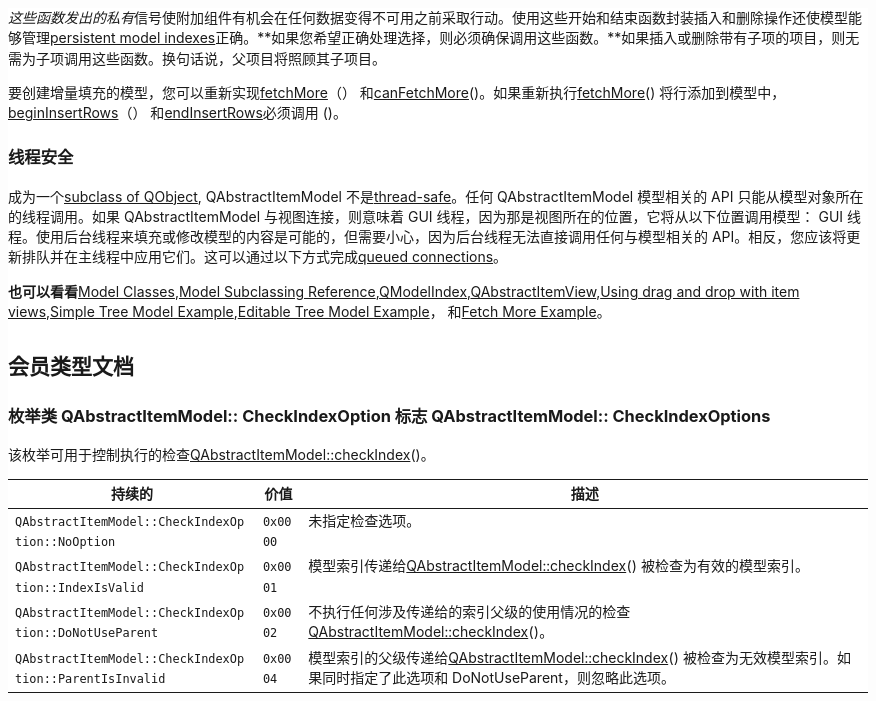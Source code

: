 *这些函数发出的私有*信号使附加组件有机会在任何数据变得不可用之前采取行动。使用这些开始和结束函数封装插入和删除操作还使模型能够管理[persistent model indexes](https://doc-qt-io.translate.goog/qt-6/qpersistentmodelindex.html?_x_tr_sl=auto&_x_tr_tl=zh-CN&_x_tr_hl=zh-CN&_x_tr_pto=wapp)正确。**如果您希望正确处理选择，则必须确保调用这些函数。**如果插入或删除带有子项的项目，则无需为子项调用这些函数。换句话说，父项目将照顾其子项目。

要创建增量填充的模型，您可以重新实现[fetchMore](https://doc-qt-io.translate.goog/qt-6/qabstractitemmodel.html?_x_tr_sl=auto&_x_tr_tl=zh-CN&_x_tr_hl=zh-CN&_x_tr_pto=wapp#fetchMore)（） 和[canFetchMore](https://doc-qt-io.translate.goog/qt-6/qabstractitemmodel.html?_x_tr_sl=auto&_x_tr_tl=zh-CN&_x_tr_hl=zh-CN&_x_tr_pto=wapp#canFetchMore)()。如果重新执行[fetchMore](https://doc-qt-io.translate.goog/qt-6/qabstractitemmodel.html?_x_tr_sl=auto&_x_tr_tl=zh-CN&_x_tr_hl=zh-CN&_x_tr_pto=wapp#fetchMore)() 将行添加到模型中，[beginInsertRows](https://doc-qt-io.translate.goog/qt-6/qabstractitemmodel.html?_x_tr_sl=auto&_x_tr_tl=zh-CN&_x_tr_hl=zh-CN&_x_tr_pto=wapp#beginInsertRows)（） 和[endInsertRows](https://doc-qt-io.translate.goog/qt-6/qabstractitemmodel.html?_x_tr_sl=auto&_x_tr_tl=zh-CN&_x_tr_hl=zh-CN&_x_tr_pto=wapp#endInsertRows)必须调用 ()。

### 线程安全

成为一个[subclass of QObject](https://doc-qt-io.translate.goog/qt-6/threads-qobject.html?_x_tr_sl=auto&_x_tr_tl=zh-CN&_x_tr_hl=zh-CN&_x_tr_pto=wapp#accessing-qobject-subclasses-from-other-threads), QAbstractItemModel 不是[thread-safe](https://doc-qt-io.translate.goog/qt-6/qrandomgenerator.html?_x_tr_sl=auto&_x_tr_tl=zh-CN&_x_tr_hl=zh-CN&_x_tr_pto=wapp#reentrancy-and-thread-safety)。任何 QAbstractItemModel 模型相关的 API 只能从模型对象所在的线程调用。如果 QAbstractItemModel 与视图连接，则意味着 GUI 线程，因为那是视图所在的位置，它将从以下位置调用模型： GUI 线程。使用后台线程来填充或修改模型的内容是可能的，但需要小心，因为后台线程无法直接调用任何与模型相关的 API。相反，您应该将更新排队并在主线程中应用它们。这可以通过以下方式完成[queued connections](https://doc-qt-io.translate.goog/qt-6/threads-qobject.html?_x_tr_sl=auto&_x_tr_tl=zh-CN&_x_tr_hl=zh-CN&_x_tr_pto=wapp#signals-and-slots-across-threads)。

**也可以看看**[Model Classes](https://doc-qt-io.translate.goog/qt-6/model-view-programming.html?_x_tr_sl=auto&_x_tr_tl=zh-CN&_x_tr_hl=zh-CN&_x_tr_pto=wapp#model-classes),[Model Subclassing Reference](https://doc-qt-io.translate.goog/qt-6/model-view-programming.html?_x_tr_sl=auto&_x_tr_tl=zh-CN&_x_tr_hl=zh-CN&_x_tr_pto=wapp#model-subclassing-reference),[QModelIndex](https://doc-qt-io.translate.goog/qt-6/qmodelindex.html?_x_tr_sl=auto&_x_tr_tl=zh-CN&_x_tr_hl=zh-CN&_x_tr_pto=wapp),[QAbstractItemView](https://doc-qt-io.translate.goog/qt-6/qabstractitemview.html?_x_tr_sl=auto&_x_tr_tl=zh-CN&_x_tr_hl=zh-CN&_x_tr_pto=wapp),[Using drag and drop with item views](https://doc-qt-io.translate.goog/qt-6/model-view-programming.html?_x_tr_sl=auto&_x_tr_tl=zh-CN&_x_tr_hl=zh-CN&_x_tr_pto=wapp#using-drag-and-drop-with-item-views),[Simple Tree Model Example](https://doc-qt-io.translate.goog/qt-6/qtwidgets-itemviews-simpletreemodel-example.html?_x_tr_sl=auto&_x_tr_tl=zh-CN&_x_tr_hl=zh-CN&_x_tr_pto=wapp),[Editable Tree Model Example](https://doc-qt-io.translate.goog/qt-6/qtwidgets-itemviews-editabletreemodel-example.html?_x_tr_sl=auto&_x_tr_tl=zh-CN&_x_tr_hl=zh-CN&_x_tr_pto=wapp)， 和[Fetch More Example](https://doc-qt-io.translate.goog/qt-6/qtwidgets-itemviews-fetchmore-example.html?_x_tr_sl=auto&_x_tr_tl=zh-CN&_x_tr_hl=zh-CN&_x_tr_pto=wapp)。

## 会员类型文档

### 枚举类 QAbstractItemModel:: CheckIndexOption 标志 QAbstractItemModel:: CheckIndexOptions

该枚举可用于控制执行的检查[QAbstractItemModel::checkIndex](https://doc-qt-io.translate.goog/qt-6/qabstractitemmodel.html?_x_tr_sl=auto&_x_tr_tl=zh-CN&_x_tr_hl=zh-CN&_x_tr_pto=wapp#checkIndex)()。

| 持续的                                                  | 价值     | 描述                                                         |
| ------------------------------------------------------- | -------- | ------------------------------------------------------------ |
| `QAbstractItemModel::CheckIndexOption::NoOption`        | `0x0000` | 未指定检查选项。                                             |
| `QAbstractItemModel::CheckIndexOption::IndexIsValid`    | `0x0001` | 模型索引传递给[QAbstractItemModel::checkIndex](https://doc-qt-io.translate.goog/qt-6/qabstractitemmodel.html?_x_tr_sl=auto&_x_tr_tl=zh-CN&_x_tr_hl=zh-CN&_x_tr_pto=wapp#checkIndex)() 被检查为有效的模型索引。 |
| `QAbstractItemModel::CheckIndexOption::DoNotUseParent`  | `0x0002` | 不执行任何涉及传递给的索引父级的使用情况的检查[QAbstractItemModel::checkIndex](https://doc-qt-io.translate.goog/qt-6/qabstractitemmodel.html?_x_tr_sl=auto&_x_tr_tl=zh-CN&_x_tr_hl=zh-CN&_x_tr_pto=wapp#checkIndex)()。 |
| `QAbstractItemModel::CheckIndexOption::ParentIsInvalid` | `0x0004` | 模型索引的父级传递给[QAbstractItemModel::checkIndex](https://doc-qt-io.translate.goog/qt-6/qabstractitemmodel.html?_x_tr_sl=auto&_x_tr_tl=zh-CN&_x_tr_hl=zh-CN&_x_tr_pto=wapp#checkIndex)() 被检查为无效模型索引。如果同时指定了此选项和 DoNotUseParent，则忽略此选项。 |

——

WORK INSTRUCTIONS: Print all the lines above again exactly, without any pictures.

TASK RESULT:
Source code

: *这些函数发出的私有*信号使附加组件有机会在任何数据变得不可用之前采取行动。使用这些开始和结束函数封装插入和删除操作还使模型能够管理[persistent model indexes](https://doc-qt-io.translate.goog/qt-6/qpersistentmodelindex.html?_x_tr_sl=auto&_x_tr_tl=zh-CN&_x_tr_hl=zh-CN&_x_tr_pto=wapp)正确。**如果您希望正确处理选择，则必须确保调用这些函数。**如果插入或删除带有子项的项目，则无需为子项调用这些函数。换句话说，父项目将照顾其子项目。

要创建增量填充的模型，您可以重新实现[fetchMore](https://doc-qt-io.translate.goog/qt-6/qabstractitemmodel.html?_x_tr_sl=auto&_x_tr_tl=zh-CN&_x_tr_hl=zh-CN&_x_tr_pto=wapp#fetchMore)（） 和[canFetchMore](https://doc-qt-io.translate.goog/qt-6/qabstractitemmodel.html?_x_tr_sl=auto&_x_tr_tl=zh-CN&_x_tr_hl=zh-CN&_x_tr_pto=wapp#canFetchMore)()。如果重新执行[fetchMore](https://doc-qt-io.translate.goog/qt-6/qabstractitemmodel.html?_x_tr_sl=auto&_x_tr_tl=zh-CN&_x_tr_hl=zh-CN&_x_tr_pto=wapp#fetchMore)() 将行添加到模型中，[beginInsertRows](https://doc-qt-io.translate.goog/qt-6/qabstractitemmodel.html?_x_tr_sl=auto&_x_tr_tl=zh-CN&_x_tr_hl=zh-CN&_x_tr_pto=wapp#beginInsertRows)（） 和[endInsertRows](https://doc-qt-io.translate.goog/qt-6/qabstractitemmodel.html?_x_tr_sl=auto&_x_tr_tl=zh-CN&_x_tr_hl=zh-CN&_x_tr_pto=wapp#endInsertRows)必须调用 ()。

### 线程安全

成为一个[subclass of QObject](https://doc-qt-io.translate.goog/qt-6/threads-qobject.html?_x_tr_sl=auto&_x_tr_tl=zh-CN&_x_tr_hl=zh-CN&_x_tr_pto=wapp#accessing-qobject-subclasses-from-other-threads), QAbstractItemModel 不是[thread-safe](https://doc-qt-io.translate.goog/qt-6/qrandomgenerator.html?_x_tr_sl=auto&_x_tr_tl=zh-CN&_x_tr_hl=zh-CN&_x_tr_pto=wapp#reentrancy-and-thread-safety)。任何 QAbstractItemModel 模型相关的 API 只能从模型对象所在的线程调用。如果 QAbstractItemModel 与视图连接，则意味着 GUI 线程，因为那是视图所在的位置，它将从以下位置调用模型： GUI 线程。使用后台线程来填充或修改模型的内容是可能的，但需要小心，因为后台线程无法直接调用任何与模型相关的 API。相反，您应该将更新排队并在主线程中应用它们。这可以通过以下方式完成[queued connections](https://doc-qt-io.translate.goog/qt-6/threads-qobject.html?_x_tr_sl=auto&_x_tr_tl=zh-CN&_x_tr_hl=zh-CN&_x_tr_pto=wapp#signals-and-slots-across-threads)。

**也可以看看**[Model Classes](https://doc-qt-io.translate.goog/qt-6/model-view-programming.html?_x_tr_sl=auto&_x_tr_tl=zh-CN&_x_tr_hl=zh-CN&_x_tr_pto=wapp#model-classes),[Model Subclassing Reference](https://doc-qt-io.translate.goog/qt-6/model-view-programming.html?_x_tr_sl=auto&_x_tr_tl=zh-CN&_x_tr_hl=zh-CN&_x_tr_pto=wapp#model-subclassing-reference),[QModelIndex](https://doc-qt-io.translate.goog/qt-6/qmodelindex.html?_x_tr_sl=auto&_x_tr_tl=zh-CN&_x_tr_hl=zh-CN&_x_tr_pto=wapp),[QAbstractItemView](https://doc-qt-io.translate.goog/qt-6/qabstractitemview.html?_x_tr_sl=auto&_x_tr_tl=zh-CN&_x_tr_hl=zh-CN&_x_tr_pto=wapp),[Using drag and drop with item views](https://doc-qt-io.translate.goog/qt-6/model-view-programming.html?_x_tr_sl=auto&_x_tr_tl=zh-CN&_x_tr_hl=zh-CN&_x_tr_pto=wapp#using-drag-and-drop-with-item-views),[Simple Tree Model Example](https://doc-qt-io.translate.goog/qt-6/qtwidgets-itemviews-simpletreemodel-example.html?_x_tr_sl=auto&_x_tr_tl=zh-CN&_x_tr_hl=zh-CN&_x_tr_pto=wapp),[Editable Tree Model Example](https://doc-qt-io.translate.goog/qt-6/qtwidgets-itemviews-editabletreemodel-example.html?_x_tr_sl=auto&_x_tr_tl=zh-CN&_x_tr_hl=zh-CN&_x_tr_pto=wapp)， 和[Fetch More Example](https://doc-qt-io.translate.goog/qt-6/qtwidgets-itemviews-fetchmore-example.html?_x_tr_sl=auto&_x_tr_tl=zh-CN&_x_tr_hl=zh-CN&_x_tr_pto=wapp)。

## 会员类型文档

### 枚举类 QAbstractItemModel:: CheckIndexOption 标志 QAbstractItemModel:: CheckIndexOptions

该枚举可用于控制执行的检查[QAbstractItemModel::checkIndex](https://doc-qt-io.translate.goog/qt-6/qabstractitemmodel.html?_x_tr_sl=auto&_x_tr_tl=zh-CN&_x_tr_hl=zh-CN&_x_tr_pto=wapp#checkIndex)()。

| 持续的                                                  | 价值     | 描述                                                         |
| ------------------------------------------------------- | -------- | ------------------------------------------------------------ |
| `QAbstractItemModel::CheckIndexOption::NoOption`        | `0x0000` | 未指定检查选项。                                             |
| `QAbstractItemModel::CheckIndexOption::IndexIsValid`    | `0x0001` | 模型索引传递给[QAbstractItemModel::checkIndex](https://doc-qt-io.translate.goog/qt-6/qabstractitemmodel.html?_x_tr_sl=auto&_x_tr_tl=zh-CN&_x_tr_hl=zh-CN&_x_tr_pto=wapp#checkIndex)() 被检查为有效的模型索引。 |
| `QAbstractItemModel::CheckIndexOption::DoNotUseParent`  | `0x0002` | 不执行任何涉及传递给的索引父级的使用情况的检查[QAbstractItemModel::checkIndex](https://doc-qt-io.translate.goog/qt-6/qabstractitemmodel.html?_x_tr_sl=auto&_x_tr_tl=zh-CN&_x_tr_hl=zh-CN&_x_tr_pto=wapp#checkIndex)()。 |
| `QAbstractItemModel::CheckIndexOption::ParentIsInvalid` | `0x0004` | 模型索引的父级传递给[QAbstractItemModel::checkIndex](https://doc-qt-io.translate.goog/qt-6/qabstractitemmodel.html?_x_tr_sl=auto&_x_tr_tl=zh-CN&_x_tr_hl=zh-CN&_x_tr_pto=wapp#checkIndex)() 被检查为无效模型索引。如果同时指定了此选项和 DoNotUseParent，则忽略此选项。 |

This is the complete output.